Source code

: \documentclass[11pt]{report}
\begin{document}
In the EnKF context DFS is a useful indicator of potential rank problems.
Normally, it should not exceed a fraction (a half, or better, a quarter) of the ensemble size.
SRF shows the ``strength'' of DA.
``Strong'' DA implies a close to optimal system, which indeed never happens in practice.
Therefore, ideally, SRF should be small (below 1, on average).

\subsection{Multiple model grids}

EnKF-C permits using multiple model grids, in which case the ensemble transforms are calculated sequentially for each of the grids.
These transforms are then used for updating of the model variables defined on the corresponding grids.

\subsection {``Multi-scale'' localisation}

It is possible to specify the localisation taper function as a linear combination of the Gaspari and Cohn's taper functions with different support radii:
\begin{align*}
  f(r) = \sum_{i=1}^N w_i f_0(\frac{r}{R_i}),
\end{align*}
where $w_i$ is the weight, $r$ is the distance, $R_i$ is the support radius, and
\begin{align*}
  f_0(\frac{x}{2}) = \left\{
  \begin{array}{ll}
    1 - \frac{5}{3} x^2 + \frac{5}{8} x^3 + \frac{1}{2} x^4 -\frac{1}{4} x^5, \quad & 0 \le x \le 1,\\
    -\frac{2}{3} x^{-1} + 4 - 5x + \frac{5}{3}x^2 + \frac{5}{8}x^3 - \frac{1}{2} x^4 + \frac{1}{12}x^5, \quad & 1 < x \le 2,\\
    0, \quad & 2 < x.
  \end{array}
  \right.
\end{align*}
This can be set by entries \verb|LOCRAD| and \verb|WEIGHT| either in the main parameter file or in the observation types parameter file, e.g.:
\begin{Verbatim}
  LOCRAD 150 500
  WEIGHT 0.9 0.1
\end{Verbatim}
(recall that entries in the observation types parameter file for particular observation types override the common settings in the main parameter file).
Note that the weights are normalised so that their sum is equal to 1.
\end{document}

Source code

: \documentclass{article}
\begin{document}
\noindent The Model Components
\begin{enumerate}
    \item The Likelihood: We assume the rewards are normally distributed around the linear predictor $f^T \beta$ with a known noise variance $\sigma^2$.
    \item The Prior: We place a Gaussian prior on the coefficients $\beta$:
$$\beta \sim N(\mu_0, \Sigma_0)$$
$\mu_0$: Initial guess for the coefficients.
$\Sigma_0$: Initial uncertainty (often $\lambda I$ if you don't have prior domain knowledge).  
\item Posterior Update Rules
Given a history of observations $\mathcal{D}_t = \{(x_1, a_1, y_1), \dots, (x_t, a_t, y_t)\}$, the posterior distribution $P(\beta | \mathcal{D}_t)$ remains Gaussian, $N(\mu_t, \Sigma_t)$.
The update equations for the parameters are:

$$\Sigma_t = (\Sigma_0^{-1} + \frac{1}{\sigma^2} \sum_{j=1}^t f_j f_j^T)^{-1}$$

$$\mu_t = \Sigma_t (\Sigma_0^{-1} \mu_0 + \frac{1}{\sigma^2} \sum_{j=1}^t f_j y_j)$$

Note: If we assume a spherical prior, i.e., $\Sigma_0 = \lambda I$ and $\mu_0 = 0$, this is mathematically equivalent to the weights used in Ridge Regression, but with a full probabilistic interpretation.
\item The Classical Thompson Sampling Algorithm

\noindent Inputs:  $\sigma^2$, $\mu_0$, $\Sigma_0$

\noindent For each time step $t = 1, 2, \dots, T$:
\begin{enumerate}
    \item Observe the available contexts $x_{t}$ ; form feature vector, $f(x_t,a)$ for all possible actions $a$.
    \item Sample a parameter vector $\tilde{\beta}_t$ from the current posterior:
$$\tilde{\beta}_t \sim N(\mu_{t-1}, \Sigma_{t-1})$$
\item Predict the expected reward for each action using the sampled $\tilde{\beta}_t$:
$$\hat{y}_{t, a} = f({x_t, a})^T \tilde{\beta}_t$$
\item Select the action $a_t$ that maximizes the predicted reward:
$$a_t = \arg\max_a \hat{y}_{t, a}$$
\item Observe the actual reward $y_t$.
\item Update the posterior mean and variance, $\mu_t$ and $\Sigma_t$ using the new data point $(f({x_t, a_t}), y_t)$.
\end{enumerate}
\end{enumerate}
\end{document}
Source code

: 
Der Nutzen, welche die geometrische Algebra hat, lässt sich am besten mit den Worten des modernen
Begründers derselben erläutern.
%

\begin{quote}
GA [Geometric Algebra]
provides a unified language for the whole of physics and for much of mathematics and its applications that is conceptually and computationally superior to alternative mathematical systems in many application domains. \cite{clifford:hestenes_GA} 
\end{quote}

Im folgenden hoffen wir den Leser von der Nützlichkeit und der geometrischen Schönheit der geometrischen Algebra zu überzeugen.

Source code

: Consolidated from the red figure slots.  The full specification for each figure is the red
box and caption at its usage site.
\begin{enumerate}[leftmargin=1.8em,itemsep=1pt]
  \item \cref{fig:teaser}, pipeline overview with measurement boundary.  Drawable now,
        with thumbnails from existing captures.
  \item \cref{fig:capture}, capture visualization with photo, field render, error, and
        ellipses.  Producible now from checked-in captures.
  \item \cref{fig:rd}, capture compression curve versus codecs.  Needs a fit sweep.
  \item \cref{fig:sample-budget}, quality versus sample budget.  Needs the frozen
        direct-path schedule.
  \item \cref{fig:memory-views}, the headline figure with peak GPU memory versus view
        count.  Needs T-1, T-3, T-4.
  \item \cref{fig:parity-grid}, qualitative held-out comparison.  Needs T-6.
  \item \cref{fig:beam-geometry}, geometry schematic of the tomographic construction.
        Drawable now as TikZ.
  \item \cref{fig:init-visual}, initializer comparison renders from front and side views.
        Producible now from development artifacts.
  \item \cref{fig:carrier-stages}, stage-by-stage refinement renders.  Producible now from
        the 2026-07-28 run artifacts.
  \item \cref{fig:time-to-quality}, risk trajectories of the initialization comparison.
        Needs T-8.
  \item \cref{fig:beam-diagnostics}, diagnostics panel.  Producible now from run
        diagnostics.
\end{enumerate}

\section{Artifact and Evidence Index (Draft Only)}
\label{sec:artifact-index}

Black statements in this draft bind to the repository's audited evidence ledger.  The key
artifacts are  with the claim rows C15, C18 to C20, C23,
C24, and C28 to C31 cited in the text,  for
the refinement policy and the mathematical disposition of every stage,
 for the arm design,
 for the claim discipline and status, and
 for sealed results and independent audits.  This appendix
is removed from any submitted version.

Activity ▸ Repeat exactly the lines above from the one with "WEIGHT 0.9 0.1" up to and including the one with "The Model Components". No other line belongs in the reply.

Worked solution ▸
  WEIGHT 0.9 0.1
\end{Verbatim}
(recall that entries in the observation types parameter file for particular observation types override the common settings in the main parameter file).
Note that the weights are normalised so that their sum is equal to 1.
\end{document}

Source code

: \documentclass{article}
\begin{document}
\noindent The Model Components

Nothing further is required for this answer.